PROBLEM REQUIREMENTS: Tally the lines below that contain "Because". The number is the whole answer.

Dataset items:
+--

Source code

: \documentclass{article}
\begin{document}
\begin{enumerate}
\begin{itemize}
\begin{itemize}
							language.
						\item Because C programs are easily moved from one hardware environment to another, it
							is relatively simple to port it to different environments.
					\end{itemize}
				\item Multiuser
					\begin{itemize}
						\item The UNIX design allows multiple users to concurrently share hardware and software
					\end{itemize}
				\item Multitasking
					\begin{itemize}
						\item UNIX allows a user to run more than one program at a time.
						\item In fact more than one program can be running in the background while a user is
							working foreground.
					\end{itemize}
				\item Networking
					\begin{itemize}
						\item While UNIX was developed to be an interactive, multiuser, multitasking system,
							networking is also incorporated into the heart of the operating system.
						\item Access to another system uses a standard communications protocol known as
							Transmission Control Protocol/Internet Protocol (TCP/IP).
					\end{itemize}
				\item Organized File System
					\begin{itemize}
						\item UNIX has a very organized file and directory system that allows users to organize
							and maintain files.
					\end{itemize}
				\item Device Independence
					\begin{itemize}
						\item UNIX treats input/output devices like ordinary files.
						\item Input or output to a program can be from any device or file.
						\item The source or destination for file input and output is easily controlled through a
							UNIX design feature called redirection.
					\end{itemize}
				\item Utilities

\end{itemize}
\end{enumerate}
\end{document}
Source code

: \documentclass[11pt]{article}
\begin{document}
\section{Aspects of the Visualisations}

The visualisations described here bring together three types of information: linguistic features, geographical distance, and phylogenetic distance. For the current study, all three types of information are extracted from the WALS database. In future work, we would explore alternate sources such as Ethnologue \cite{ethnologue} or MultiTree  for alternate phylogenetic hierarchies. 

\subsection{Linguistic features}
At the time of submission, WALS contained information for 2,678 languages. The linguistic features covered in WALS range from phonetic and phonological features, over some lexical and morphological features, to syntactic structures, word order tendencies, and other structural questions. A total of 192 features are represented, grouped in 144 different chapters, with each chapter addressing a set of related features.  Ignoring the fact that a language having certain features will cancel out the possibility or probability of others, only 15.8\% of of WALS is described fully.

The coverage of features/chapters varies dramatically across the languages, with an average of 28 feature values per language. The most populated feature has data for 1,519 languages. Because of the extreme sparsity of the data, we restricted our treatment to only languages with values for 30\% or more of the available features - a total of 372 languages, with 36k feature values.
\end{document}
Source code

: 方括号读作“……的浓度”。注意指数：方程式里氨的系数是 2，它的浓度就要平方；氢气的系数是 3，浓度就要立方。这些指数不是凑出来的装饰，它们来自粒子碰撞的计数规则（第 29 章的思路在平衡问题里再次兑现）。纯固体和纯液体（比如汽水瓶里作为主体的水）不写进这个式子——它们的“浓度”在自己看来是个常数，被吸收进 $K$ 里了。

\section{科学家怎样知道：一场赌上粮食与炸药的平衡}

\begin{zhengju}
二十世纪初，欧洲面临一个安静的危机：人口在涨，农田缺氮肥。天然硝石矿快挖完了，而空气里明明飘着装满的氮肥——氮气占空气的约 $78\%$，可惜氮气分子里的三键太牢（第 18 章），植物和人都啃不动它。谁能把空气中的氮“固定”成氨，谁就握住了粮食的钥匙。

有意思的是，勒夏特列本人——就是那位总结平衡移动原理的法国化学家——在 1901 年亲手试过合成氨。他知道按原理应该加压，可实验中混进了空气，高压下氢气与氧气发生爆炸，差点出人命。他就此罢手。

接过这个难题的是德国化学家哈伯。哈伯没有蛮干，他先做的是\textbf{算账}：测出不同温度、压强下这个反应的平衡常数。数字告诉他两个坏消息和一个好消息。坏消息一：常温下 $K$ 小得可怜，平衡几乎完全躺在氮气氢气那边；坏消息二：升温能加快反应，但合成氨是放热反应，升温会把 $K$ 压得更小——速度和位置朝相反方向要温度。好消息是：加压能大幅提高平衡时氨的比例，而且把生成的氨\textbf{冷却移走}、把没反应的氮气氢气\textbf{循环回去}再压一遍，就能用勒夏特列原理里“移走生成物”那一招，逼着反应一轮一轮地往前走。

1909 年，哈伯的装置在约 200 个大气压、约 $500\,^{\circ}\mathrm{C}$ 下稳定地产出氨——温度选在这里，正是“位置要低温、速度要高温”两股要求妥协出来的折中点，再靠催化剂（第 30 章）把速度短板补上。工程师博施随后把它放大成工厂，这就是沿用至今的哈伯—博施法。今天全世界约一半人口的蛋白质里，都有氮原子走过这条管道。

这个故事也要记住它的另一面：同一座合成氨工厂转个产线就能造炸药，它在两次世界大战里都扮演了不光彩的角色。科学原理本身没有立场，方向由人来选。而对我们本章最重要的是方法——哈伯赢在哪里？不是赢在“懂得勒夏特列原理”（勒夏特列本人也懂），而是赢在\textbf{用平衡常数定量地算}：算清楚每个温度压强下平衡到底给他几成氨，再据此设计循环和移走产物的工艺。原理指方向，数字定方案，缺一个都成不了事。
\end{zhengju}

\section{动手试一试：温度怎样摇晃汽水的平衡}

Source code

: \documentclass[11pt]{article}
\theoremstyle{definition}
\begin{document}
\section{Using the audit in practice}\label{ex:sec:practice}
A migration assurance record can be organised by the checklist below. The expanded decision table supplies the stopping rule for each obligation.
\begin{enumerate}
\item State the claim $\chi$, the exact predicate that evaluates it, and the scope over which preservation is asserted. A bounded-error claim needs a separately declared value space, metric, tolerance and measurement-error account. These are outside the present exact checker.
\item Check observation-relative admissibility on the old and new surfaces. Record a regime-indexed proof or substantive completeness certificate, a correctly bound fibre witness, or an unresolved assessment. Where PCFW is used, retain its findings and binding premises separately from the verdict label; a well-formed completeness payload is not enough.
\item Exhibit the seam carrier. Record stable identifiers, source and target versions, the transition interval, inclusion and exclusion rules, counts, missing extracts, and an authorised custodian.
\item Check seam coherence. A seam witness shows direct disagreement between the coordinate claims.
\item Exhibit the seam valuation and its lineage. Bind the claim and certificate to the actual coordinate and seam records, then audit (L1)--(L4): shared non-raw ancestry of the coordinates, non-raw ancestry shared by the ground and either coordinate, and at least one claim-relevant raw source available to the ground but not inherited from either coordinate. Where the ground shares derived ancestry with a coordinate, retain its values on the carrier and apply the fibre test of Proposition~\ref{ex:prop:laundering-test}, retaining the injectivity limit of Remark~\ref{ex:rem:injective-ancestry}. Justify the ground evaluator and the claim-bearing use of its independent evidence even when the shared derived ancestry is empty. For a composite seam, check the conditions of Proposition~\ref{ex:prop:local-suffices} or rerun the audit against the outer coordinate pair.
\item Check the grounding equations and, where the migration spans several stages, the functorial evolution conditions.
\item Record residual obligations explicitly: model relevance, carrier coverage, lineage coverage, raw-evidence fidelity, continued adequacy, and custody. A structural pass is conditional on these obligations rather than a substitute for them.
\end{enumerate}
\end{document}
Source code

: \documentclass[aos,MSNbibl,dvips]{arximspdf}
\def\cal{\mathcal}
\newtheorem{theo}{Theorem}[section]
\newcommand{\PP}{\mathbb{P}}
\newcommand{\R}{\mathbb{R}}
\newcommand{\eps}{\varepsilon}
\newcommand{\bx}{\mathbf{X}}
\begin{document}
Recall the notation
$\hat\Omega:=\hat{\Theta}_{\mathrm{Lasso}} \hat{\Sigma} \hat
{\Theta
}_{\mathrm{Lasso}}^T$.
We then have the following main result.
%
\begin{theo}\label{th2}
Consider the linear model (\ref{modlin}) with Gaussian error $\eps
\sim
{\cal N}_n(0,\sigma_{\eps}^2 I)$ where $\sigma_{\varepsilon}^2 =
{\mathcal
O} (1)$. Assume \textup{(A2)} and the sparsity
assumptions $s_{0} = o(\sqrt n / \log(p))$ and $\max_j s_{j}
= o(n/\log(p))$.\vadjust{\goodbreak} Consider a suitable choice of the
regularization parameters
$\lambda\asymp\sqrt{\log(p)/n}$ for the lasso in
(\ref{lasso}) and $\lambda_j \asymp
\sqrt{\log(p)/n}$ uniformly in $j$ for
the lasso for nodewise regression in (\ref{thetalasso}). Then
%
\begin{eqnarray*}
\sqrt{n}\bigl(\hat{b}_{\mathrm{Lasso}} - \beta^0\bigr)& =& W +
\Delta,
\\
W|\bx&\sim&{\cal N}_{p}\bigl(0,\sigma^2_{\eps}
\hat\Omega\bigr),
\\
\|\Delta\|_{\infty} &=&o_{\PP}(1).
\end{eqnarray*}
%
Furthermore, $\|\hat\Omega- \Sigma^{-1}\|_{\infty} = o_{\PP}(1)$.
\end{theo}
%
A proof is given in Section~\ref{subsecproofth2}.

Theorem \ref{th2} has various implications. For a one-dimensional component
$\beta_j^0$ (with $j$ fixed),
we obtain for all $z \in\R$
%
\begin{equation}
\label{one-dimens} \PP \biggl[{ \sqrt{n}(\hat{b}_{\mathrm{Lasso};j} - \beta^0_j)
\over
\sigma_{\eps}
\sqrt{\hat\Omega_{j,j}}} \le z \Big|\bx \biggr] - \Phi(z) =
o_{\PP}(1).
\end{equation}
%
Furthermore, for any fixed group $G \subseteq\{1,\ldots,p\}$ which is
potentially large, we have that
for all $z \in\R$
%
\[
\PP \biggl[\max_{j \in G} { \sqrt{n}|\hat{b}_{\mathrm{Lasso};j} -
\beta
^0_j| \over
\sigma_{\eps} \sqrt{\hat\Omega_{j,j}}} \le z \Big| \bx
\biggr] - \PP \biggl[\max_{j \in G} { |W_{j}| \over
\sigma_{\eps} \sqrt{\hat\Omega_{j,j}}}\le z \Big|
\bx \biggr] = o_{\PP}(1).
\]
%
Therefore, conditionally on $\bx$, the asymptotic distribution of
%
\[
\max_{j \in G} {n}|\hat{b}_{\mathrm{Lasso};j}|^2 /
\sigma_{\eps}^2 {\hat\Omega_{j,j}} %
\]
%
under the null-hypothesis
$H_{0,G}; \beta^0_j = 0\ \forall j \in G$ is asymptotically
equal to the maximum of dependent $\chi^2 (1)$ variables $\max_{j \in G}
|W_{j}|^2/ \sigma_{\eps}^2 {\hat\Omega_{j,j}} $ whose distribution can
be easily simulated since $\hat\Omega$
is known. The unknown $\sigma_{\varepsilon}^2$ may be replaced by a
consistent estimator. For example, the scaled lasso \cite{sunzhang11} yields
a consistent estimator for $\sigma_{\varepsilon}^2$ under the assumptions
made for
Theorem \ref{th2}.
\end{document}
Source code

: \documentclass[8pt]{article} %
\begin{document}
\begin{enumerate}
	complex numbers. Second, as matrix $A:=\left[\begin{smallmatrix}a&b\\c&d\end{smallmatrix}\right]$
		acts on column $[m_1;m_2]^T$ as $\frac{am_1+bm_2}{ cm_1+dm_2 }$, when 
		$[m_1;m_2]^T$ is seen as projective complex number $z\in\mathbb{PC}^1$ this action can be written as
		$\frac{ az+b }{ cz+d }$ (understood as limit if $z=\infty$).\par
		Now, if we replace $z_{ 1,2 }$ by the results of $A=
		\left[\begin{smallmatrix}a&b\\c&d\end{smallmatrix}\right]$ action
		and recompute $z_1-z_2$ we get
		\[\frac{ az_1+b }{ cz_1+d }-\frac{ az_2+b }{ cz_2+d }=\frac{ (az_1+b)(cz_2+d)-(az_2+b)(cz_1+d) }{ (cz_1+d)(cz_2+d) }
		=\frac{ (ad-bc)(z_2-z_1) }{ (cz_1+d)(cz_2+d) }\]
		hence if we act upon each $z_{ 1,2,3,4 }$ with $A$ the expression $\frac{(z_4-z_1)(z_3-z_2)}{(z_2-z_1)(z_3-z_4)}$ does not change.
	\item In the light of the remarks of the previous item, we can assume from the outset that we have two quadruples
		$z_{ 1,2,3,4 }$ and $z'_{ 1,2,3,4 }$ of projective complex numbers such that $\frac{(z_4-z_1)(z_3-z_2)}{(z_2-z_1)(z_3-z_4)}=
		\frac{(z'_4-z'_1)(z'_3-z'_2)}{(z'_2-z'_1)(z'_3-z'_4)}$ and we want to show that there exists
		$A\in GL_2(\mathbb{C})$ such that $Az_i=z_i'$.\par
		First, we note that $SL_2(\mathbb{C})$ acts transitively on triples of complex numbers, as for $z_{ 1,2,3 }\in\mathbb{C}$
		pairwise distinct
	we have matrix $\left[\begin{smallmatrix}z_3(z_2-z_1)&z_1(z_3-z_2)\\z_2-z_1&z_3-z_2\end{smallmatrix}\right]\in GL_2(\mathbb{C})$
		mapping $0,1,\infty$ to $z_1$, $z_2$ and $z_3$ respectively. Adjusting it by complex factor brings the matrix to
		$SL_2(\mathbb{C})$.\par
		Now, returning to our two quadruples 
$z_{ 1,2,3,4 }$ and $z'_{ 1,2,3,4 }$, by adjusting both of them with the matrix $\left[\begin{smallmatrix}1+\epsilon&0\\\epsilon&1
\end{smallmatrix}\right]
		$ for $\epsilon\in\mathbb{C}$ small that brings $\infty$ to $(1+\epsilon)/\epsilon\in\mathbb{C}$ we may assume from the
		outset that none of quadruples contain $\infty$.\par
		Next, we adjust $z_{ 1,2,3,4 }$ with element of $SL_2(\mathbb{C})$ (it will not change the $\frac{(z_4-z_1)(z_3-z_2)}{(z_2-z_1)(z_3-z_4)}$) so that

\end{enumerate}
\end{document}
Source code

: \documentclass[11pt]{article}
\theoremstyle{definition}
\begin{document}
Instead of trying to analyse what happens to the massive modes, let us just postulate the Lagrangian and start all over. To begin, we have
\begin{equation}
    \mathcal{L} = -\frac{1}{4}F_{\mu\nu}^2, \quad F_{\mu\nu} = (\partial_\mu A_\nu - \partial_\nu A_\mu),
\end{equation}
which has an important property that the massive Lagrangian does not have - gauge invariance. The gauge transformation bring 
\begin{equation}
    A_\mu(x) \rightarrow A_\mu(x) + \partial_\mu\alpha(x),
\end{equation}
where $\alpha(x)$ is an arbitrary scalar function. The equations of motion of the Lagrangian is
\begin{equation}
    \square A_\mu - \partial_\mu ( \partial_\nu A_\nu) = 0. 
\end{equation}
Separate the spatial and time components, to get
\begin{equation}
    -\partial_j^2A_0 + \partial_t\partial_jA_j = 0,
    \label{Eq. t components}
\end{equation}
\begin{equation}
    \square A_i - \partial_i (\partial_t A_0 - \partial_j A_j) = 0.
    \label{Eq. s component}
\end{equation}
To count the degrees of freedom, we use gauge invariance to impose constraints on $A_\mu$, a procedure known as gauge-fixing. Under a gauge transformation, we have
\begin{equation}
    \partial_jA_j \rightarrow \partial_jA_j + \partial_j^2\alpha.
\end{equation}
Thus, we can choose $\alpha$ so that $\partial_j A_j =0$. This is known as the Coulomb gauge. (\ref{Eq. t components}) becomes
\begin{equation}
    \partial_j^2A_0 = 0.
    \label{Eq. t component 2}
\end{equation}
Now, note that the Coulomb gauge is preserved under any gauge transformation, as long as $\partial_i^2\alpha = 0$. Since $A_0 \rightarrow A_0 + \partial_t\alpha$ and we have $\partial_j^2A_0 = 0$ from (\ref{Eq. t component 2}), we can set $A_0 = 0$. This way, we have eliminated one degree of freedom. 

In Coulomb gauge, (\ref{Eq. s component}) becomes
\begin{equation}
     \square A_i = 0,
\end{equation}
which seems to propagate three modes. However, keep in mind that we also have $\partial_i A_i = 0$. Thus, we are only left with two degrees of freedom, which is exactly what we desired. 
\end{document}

+--

SOLUTION TO THE EXERCISE: 2